Le site de Kamankollé, choisi pour accueillir le projet, est une terre alluvionaire fertile s’étendant le long du fleuve Sénégal. Aussi, le gouverneur tenta d’organiser les populations de Kamankollé et de Diyala, deux villages en bordure du fleuve Sénégal, pour exploiter ces terres. Mais la réceptivité des populations fut négative. C’est alors qu’il se tourna vers les manoeuvres qui venaient d’être licenciés par la mairie de la ville de Kayes et là il y rencontra une totale adhésion. Les parcelles furent alors réparties entre 20 manoeuvres et, par souci d’équité, on procéda au tirage au sort pour l’affectation individuelle de ces parcelles. Le gouverneur mit à la disposition du projet une équipe d’encadrement technique et un appui matériel.
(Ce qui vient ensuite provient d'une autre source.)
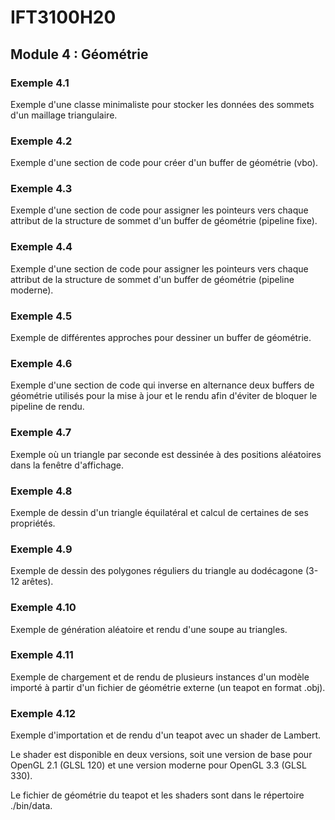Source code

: # IFT3100H20

## Module 4 : Géométrie

### Exemple 4.1

Exemple d'une classe minimaliste pour stocker les données des sommets d'un maillage triangulaire.

### Exemple 4.2

Exemple d'une section de code pour créer d'un buffer de géométrie (vbo).

### Exemple 4.3

Exemple d'une section de code pour assigner les pointeurs vers chaque attribut de la structure de sommet d'un buffer de géométrie (pipeline fixe).

### Exemple 4.4

Exemple d'une section de code pour assigner les pointeurs vers chaque attribut de la structure de sommet d'un buffer de géométrie (pipeline moderne).

### Exemple 4.5

Exemple de différentes approches pour dessiner un buffer de géométrie.

### Exemple 4.6

Exemple d'une section de code qui inverse en alternance deux buffers de géométrie utilisés pour la mise à jour et le rendu afin d'éviter de bloquer le pipeline de rendu.

### Exemple 4.7

Exemple où un triangle par seconde est dessinée à des positions aléatoires dans la fenêtre d'affichage.

### Exemple 4.8

Exemple de dessin d'un triangle équilatéral et calcul de certaines de ses propriétés.

### Exemple 4.9

Exemple de dessin des polygones réguliers du triangle au dodécagone (3-12 arêtes).

### Exemple 4.10

Exemple de génération aléatoire et rendu d'une soupe au triangles.

### Exemple 4.11

Exemple de chargement et de rendu de plusieurs instances d'un modèle importé à partir d'un fichier de géométrie externe (un teapot en format .obj).

### Exemple 4.12

Exemple d'importation et de rendu d'un teapot avec un shader de Lambert.

Le shader est disponible en deux versions, soit une version de base pour OpenGL 2.1 (GLSL 120) et une version moderne pour OpenGL 3.3 (GLSL 330).

Le fichier de géométrie du teapot et les shaders sont dans le répertoire ./bin/data.
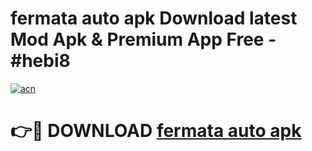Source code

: # fermata auto apk Download latest Mod Apk & Premium App Free - #hebi8

[![acn](https://github.com/user-attachments/assets/0f9c940e-d8b0-45ae-aac7-cd30a18b3e1c)](https://app.mediaupload.pro?title=fermata_auto_apk&ref=22-F4)

# 👉🔴 DOWNLOAD [fermata auto apk](https://app.mediaupload.pro?title=fermata_auto_apk&ref=22-F4)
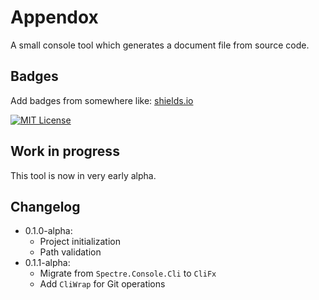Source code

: # Appendox

A small console tool which generates a document file from source code.


## Badges

Add badges from somewhere like: [shields.io](https://shields.io/)

[![MIT License](https://img.shields.io/badge/License-MIT-green.svg)](https://github.com/RaccoonBoryvitter/Appendox.Cli/blob/master/LICENSE.txt)

## Work in progress

This tool is now in very early alpha.

## Changelog

- 0.1.0-alpha:
  - Project initialization
  - Path validation
- 0.1.1-alpha:
  - Migrate from `Spectre.Console.Cli` to `CliFx`
  - Add `CliWrap` for Git operations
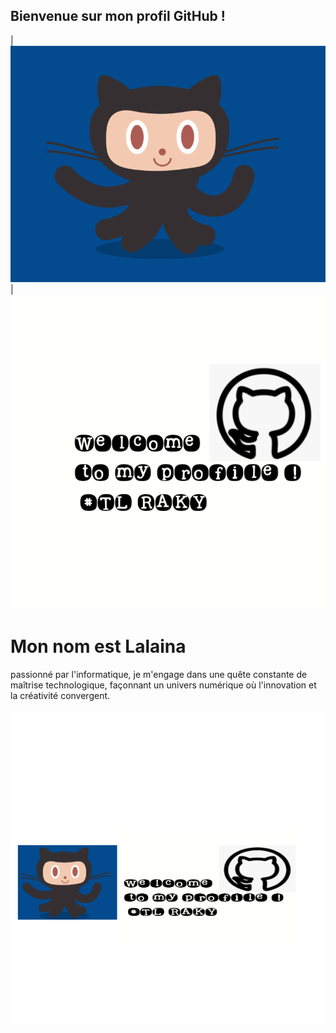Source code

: ## Bienvenue sur mon profil GitHub !
|![](12.gif) |   ![Texte alternatif pour l'image](logo1_13_54241.png)      
# Mon nom est Lalaina 
passionné par l'informatique, je m'engage dans une quête constante de maîtrise technologique, façonnant un univers numérique où l'innovation et la créativité convergent.

![](logo1_13_766.png)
Les semences, les intrants agricoles, l’eau, ont été fournis par les autorités régionales sous forme de prêt à ces personnes sans ressources, qui reçurent, en sus, un salaire mensuel de 6 000 Fcfa (60 FF); le remboursement des prêts n’intervenant qu’après la commercialisation de leurs produits.
Le rôle du gouverneur en personne a été déterminant en raison du prestige lié à son rang social, mais aussi, par l’efficience de l’encadrement technique choisi, les fonctionnaires désignés à cet effet faisant preuve de zèle car le projet étant sous l’autorité du gouverneur ; son label a rendu facile l’accés à des lignes de crédit. C’est ainsi que Danfagadougou, grâce à son partenariat avec l’URCAK (Union régionale des coopératives de Kayes), a obtenu une motopompe et des financements extérieurs. Le prix de la motopompe a été remboursé à raison de 90 000 Fcfa par an. Les nouveaux paysans s’organisèrent et, après le départ du gouverneur, prirent en main la gestion des parcelles, s’étant acquittés de toutes leurs dettes.
En 1970, Danfagadougou ne comptait que trois ménages en son sein, les autres colons étant célibataires. A l’heure actuelle, tous ont fondé une famille, dont les membres travaillent aujourd’hui sur les parcelles. Ce qui a décuplé la force de travail. Si les revenus de leurs activités couvrent leurs besoins, il faut bien constater que l’accompagnement de l’Etat fait actuellement défaut : manque de moyens logistiques, de moyens de transformation et d’acheminement vers d’autres marchés.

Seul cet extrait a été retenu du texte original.